I've got a stock Spec V strut bar laying around...i'll sell it to you.


----------



## Zero Dreamer (Nov 23, 2004)

hmm.....interesting.....how much would u be selling it for? and uh...just to make sure this is S-tune thing right? hahaha i don't want my warrenty to become void.....read stuff about it in that other post about s-tune/r-tune mods.....


----------



## sr20dem0n (Mar 19, 2003)

well it's not nismo, so it's not anything-tune

in order for your warranty to be void, the strut bar would have to have caused the problem. Since it comes stock on every other model, I think it would be impossible for them to blame any problem on your strut bar.


----------



## Zero Dreamer (Nov 23, 2004)

lol hahaha ya never know.....them freak accidents happen....the strut bar rips through the engine somehow lol......well thats cool to know thx a lot


----------



## chimmike (Oct 17, 2002)

a strut bar won't void anything, especially if it's a stock nissan piece.


----------



## rselah25 (Sep 7, 2004)

IMO, i think the stock nissan strut bar, is actually a very good strut bar, yeah ive seen those megan racing ones, and wtf, they wobble!...when tightened, the nissan strut bar is very, i mean very stable, you should buy it....then do what i did, paint it if you dont like the black color!


----------



## skatehard90 (Dec 20, 2004)

i'm going to have to agree with rselah25 on this one. . . the stockness is actually ok or good enough. . . besides. . . you can't get too technical when it comes to a bar! 
stock spec v strut bar does it's job. . . 2 thumbs up!


----------



## Zero Dreamer (Nov 23, 2004)

thx for all the input guys


----------



## Zero Dreamer (Nov 23, 2004)

just one more question......anyone have input on the JDM bar?
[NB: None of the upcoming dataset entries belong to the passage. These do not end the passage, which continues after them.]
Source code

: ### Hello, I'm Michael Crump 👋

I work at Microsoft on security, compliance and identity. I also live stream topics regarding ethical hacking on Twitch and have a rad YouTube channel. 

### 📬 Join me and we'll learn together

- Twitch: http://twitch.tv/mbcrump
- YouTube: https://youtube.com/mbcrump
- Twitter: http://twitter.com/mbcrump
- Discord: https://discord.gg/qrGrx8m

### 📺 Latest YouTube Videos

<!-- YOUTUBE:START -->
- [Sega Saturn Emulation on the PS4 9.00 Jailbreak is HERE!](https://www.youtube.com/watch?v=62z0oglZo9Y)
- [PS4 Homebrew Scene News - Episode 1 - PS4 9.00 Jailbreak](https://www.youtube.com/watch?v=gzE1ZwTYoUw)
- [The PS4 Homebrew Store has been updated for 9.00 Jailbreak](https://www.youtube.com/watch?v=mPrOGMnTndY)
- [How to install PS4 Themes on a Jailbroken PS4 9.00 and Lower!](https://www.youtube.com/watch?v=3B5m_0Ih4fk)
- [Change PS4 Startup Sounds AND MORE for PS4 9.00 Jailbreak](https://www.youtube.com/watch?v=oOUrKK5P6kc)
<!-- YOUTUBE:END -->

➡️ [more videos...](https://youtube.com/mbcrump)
http://cgi.ebay.com/ebaymotors/ws/eBayISAPI.dll?ViewItem&rd=1&item=7944593307&category=33591


----------



## rselah25 (Sep 7, 2004)

strut bar is a strut bar, iono, i would think in some cases if u get an aftermarket strut bar it would be lighter, but i think it would make sense that the lighter the strut bar it wont work as good.....somethings arent meant to be aftermarket.....


----------



## Ralphieboy57 (Sep 20, 2004)

*Trick Strut Bar.*

Try DCsports Titanium strut bar. It's super light and sronger than the stock one. Plus it looks totally trick. :thumbup:


----------